§ TASK BRIEF: In the material below, find the line that contains "- 2024, 1st / 2nd semester" and the line that contains "[Cortex-M 프로세서 기반의", then write out exactly those two lines and everything between them.

§ DATA FOR ANALYSIS:
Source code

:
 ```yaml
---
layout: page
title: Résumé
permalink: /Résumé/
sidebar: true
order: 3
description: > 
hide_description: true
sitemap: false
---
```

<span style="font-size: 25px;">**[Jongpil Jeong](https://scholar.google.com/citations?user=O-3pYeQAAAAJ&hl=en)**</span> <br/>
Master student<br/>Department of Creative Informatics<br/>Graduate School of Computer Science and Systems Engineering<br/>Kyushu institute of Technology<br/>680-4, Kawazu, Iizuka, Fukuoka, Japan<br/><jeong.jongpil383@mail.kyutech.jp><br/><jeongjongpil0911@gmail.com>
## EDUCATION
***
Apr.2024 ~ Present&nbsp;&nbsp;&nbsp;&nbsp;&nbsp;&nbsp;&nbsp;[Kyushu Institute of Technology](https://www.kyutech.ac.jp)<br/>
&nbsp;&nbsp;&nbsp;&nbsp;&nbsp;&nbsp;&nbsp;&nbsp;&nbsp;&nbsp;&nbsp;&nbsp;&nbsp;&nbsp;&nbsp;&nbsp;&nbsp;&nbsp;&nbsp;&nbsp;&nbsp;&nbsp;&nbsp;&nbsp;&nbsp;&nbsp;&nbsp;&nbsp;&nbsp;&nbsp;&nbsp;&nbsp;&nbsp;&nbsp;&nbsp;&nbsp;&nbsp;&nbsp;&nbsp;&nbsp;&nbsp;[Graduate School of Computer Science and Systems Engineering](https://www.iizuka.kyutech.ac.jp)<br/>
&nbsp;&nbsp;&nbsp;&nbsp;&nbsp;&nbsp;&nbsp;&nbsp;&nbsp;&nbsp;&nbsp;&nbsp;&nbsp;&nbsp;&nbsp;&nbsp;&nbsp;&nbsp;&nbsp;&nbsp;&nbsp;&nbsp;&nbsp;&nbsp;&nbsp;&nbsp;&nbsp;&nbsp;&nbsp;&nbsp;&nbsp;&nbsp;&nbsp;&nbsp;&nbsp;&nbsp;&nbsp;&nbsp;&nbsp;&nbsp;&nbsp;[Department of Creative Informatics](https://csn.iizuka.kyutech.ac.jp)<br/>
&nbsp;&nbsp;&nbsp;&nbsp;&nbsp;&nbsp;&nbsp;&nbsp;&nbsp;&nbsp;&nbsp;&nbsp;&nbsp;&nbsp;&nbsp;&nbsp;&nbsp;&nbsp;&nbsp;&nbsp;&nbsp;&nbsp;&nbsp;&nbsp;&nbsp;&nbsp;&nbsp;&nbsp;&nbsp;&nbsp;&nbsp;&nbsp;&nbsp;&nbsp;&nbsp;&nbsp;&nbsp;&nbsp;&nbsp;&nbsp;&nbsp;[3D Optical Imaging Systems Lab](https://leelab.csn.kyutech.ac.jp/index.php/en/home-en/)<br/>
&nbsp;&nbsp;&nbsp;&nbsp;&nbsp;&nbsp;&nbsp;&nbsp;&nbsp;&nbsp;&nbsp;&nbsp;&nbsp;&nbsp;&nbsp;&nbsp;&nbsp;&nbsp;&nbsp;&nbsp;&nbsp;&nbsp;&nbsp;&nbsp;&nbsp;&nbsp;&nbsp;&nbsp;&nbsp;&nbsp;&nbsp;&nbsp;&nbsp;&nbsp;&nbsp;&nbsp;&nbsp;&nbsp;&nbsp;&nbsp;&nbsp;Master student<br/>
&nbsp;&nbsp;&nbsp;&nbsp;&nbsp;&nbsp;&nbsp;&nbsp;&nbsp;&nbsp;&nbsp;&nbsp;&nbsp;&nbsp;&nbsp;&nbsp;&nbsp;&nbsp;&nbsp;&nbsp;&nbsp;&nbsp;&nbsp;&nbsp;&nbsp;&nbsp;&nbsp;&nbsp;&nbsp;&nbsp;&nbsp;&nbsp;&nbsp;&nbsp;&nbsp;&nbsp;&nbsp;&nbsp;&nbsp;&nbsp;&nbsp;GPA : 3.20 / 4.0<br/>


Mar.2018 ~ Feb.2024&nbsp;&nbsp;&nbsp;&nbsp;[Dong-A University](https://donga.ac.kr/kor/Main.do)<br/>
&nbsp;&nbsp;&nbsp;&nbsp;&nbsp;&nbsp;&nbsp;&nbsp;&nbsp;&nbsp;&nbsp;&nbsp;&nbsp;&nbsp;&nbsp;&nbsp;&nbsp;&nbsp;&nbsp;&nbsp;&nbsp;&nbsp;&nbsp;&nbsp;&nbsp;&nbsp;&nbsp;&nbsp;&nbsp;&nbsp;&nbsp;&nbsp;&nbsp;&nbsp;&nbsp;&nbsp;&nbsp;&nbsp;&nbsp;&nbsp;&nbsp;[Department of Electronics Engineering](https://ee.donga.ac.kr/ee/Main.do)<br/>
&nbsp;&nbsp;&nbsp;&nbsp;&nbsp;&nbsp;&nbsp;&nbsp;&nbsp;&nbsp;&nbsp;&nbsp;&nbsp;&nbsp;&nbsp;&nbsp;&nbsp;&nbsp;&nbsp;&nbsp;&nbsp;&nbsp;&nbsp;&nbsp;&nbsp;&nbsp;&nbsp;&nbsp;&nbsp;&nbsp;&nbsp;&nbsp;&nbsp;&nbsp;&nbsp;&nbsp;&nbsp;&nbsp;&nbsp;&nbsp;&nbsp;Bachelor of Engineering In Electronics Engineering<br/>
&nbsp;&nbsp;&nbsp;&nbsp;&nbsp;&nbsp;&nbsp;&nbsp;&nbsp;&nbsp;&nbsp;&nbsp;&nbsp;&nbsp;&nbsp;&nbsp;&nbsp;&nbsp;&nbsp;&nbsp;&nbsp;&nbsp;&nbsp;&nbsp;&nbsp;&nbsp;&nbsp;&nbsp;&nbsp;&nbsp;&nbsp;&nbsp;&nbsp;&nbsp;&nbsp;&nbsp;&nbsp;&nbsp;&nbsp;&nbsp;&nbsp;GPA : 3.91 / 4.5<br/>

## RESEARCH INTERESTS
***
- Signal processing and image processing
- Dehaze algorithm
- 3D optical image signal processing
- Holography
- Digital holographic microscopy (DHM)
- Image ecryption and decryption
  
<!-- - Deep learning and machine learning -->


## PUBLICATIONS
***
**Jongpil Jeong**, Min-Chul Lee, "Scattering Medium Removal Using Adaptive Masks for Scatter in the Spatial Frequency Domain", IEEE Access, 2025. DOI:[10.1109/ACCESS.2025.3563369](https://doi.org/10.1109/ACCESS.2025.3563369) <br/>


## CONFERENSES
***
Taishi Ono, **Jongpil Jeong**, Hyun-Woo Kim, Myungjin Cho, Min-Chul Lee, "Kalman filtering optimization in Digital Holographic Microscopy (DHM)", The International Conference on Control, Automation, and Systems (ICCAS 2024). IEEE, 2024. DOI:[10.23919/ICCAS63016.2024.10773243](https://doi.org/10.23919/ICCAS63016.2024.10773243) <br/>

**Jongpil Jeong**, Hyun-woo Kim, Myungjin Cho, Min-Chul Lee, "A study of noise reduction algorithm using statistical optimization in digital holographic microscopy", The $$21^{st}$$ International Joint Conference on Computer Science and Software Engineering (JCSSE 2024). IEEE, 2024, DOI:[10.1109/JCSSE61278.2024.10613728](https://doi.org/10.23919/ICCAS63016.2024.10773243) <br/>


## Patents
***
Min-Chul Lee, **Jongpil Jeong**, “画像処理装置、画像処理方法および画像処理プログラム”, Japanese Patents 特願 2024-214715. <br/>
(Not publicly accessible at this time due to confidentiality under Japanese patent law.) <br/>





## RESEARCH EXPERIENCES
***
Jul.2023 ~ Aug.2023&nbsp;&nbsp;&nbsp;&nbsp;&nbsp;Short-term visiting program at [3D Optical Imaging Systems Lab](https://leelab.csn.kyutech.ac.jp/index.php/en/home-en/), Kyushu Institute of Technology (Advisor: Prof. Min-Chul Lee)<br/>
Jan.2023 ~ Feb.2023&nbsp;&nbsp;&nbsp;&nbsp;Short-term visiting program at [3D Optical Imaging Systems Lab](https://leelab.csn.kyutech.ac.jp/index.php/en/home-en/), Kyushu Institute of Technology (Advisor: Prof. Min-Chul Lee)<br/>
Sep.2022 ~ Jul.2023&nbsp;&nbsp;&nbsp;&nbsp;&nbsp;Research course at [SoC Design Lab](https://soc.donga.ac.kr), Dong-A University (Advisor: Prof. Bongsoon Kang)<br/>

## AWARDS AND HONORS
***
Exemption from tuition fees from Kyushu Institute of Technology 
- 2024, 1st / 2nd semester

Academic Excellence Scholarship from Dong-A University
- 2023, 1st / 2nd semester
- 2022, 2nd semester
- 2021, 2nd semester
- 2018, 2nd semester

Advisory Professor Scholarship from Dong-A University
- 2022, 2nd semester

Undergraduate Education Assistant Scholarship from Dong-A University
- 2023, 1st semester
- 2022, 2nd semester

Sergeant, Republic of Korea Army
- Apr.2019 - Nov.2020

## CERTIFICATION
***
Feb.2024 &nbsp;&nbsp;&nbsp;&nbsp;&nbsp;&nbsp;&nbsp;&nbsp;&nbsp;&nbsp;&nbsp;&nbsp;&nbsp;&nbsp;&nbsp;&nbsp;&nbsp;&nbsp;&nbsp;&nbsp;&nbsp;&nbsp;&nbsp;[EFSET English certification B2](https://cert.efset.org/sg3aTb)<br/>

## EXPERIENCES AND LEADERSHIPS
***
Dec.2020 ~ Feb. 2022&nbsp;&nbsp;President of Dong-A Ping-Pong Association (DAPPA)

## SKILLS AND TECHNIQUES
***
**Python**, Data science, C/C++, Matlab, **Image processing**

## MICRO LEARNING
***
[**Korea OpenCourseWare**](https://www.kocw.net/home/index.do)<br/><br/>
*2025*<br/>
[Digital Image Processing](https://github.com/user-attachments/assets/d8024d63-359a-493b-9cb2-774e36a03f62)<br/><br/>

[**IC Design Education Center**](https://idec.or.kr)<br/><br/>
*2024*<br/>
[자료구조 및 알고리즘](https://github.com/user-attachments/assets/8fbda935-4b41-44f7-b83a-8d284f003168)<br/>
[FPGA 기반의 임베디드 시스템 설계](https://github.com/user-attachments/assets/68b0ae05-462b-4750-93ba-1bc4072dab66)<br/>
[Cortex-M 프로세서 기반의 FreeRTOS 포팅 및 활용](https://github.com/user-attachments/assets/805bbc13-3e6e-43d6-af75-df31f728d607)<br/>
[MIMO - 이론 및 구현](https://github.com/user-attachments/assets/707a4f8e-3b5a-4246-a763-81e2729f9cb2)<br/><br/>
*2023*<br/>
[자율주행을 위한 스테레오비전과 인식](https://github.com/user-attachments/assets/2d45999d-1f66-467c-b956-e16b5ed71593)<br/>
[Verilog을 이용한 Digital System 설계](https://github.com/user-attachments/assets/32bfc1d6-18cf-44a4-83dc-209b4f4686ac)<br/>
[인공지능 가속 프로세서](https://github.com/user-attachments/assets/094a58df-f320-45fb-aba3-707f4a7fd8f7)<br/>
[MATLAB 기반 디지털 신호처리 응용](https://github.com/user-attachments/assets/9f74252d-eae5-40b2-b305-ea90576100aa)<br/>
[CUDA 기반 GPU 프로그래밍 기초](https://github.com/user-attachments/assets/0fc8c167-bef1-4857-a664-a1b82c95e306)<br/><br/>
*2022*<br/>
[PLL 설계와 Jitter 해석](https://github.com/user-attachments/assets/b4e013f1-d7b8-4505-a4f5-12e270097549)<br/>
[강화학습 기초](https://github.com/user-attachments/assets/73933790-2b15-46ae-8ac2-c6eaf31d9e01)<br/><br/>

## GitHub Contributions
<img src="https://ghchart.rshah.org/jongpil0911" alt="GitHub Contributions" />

§ TASK RESULT:
- 2024, 1st / 2nd semester

Academic Excellence Scholarship from Dong-A University
- 2023, 1st / 2nd semester
- 2022, 2nd semester
- 2021, 2nd semester
- 2018, 2nd semester

Advisory Professor Scholarship from Dong-A University
- 2022, 2nd semester

Undergraduate Education Assistant Scholarship from Dong-A University
- 2023, 1st semester
- 2022, 2nd semester

Sergeant, Republic of Korea Army
- Apr.2019 - Nov.2020

## CERTIFICATION
***
Feb.2024 &nbsp;&nbsp;&nbsp;&nbsp;&nbsp;&nbsp;&nbsp;&nbsp;&nbsp;&nbsp;&nbsp;&nbsp;&nbsp;&nbsp;&nbsp;&nbsp;&nbsp;&nbsp;&nbsp;&nbsp;&nbsp;&nbsp;&nbsp;[EFSET English certification B2](https://cert.efset.org/sg3aTb)<br/>

## EXPERIENCES AND LEADERSHIPS
***
Dec.2020 ~ Feb. 2022&nbsp;&nbsp;President of Dong-A Ping-Pong Association (DAPPA)

## SKILLS AND TECHNIQUES
***
**Python**, Data science, C/C++, Matlab, **Image processing**

## MICRO LEARNING
***
[**Korea OpenCourseWare**](https://www.kocw.net/home/index.do)<br/><br/>
*2025*<br/>
[Digital Image Processing](https://github.com/user-attachments/assets/d8024d63-359a-493b-9cb2-774e36a03f62)<br/><br/>

[**IC Design Education Center**](https://idec.or.kr)<br/><br/>
*2024*<br/>
[자료구조 및 알고리즘](https://github.com/user-attachments/assets/8fbda935-4b41-44f7-b83a-8d284f003168)<br/>
[FPGA 기반의 임베디드 시스템 설계](https://github.com/user-attachments/assets/68b0ae05-462b-4750-93ba-1bc4072dab66)<br/>
[Cortex-M 프로세서 기반의 FreeRTOS 포팅 및 활용](https://github.com/user-attachments/assets/805bbc13-3e6e-43d6-af75-df31f728d607)<br/>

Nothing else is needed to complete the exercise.